My long-time friend, Lynn Thompson, who used to own Cold Steel knives, can be seen on the ‘net – firing a Glock 17 at steel plates out to 200-yards, standing on two legs, no support, and hitting those plates every single time. I think with a little bit of practice you can hit man-sized targets out to 100-yards, and with more practice, out to 150-yards. I’ve done it – not bragging, just saying you can do it, too.

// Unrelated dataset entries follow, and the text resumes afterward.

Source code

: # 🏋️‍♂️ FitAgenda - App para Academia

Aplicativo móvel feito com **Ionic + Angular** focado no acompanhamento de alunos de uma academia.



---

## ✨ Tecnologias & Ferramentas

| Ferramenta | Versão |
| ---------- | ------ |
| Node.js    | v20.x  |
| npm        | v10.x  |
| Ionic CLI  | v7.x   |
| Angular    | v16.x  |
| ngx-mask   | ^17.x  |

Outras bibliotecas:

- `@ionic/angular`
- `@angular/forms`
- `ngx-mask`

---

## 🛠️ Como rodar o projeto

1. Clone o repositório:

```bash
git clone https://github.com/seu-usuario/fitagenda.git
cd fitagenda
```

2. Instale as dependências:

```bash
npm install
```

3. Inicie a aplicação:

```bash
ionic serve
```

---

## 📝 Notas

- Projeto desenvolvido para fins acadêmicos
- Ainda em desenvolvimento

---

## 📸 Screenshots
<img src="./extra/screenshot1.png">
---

Before I forget, I always have some old “range” ammo – this is ammo from different ammo makers – perhaps a partial box here and there, and some is given to me. I don’t have time to sort through this, and I use it as a good test of how a gun will function. Needless to say, no problems at all with the Black Hills fodder. I loaded up several 21-round magazines with this mix of old range ammo, and fired the gun as fast as I could – and there were no problems – no malfunctions at all. I was hitting a big boulder out to 75-yards without trying too very hard. A good test on how well a handgun will work is to mix a lot of different ammo in the same mag, and that will sometimes cause a malfunction – no so with the M17 – there wasn’t a hint of a problem.
In all my testing, I fired more than 200-rds and I know I shouldn’t have – we are still in the worst ammo drought in history. And, I’ve been trying to limit my shooting to around 100 rounds – but this SIG just grew on me and begged to be shot again and again.
It doesn’t hurt to have a handgun the same as our US military has – you can probably scrounge spare parts and magazines, in extremis. Still, in the end, you know that the SIG P320/M17 won the competition for the best 9mm service handgun, and that says a lot if you ask me.
SIG is doing all they can to keep up with demand for the M17, and you can find them – if not the M17, then go with the civilian version P320 – basically the same gun. You will come out a winner in the end.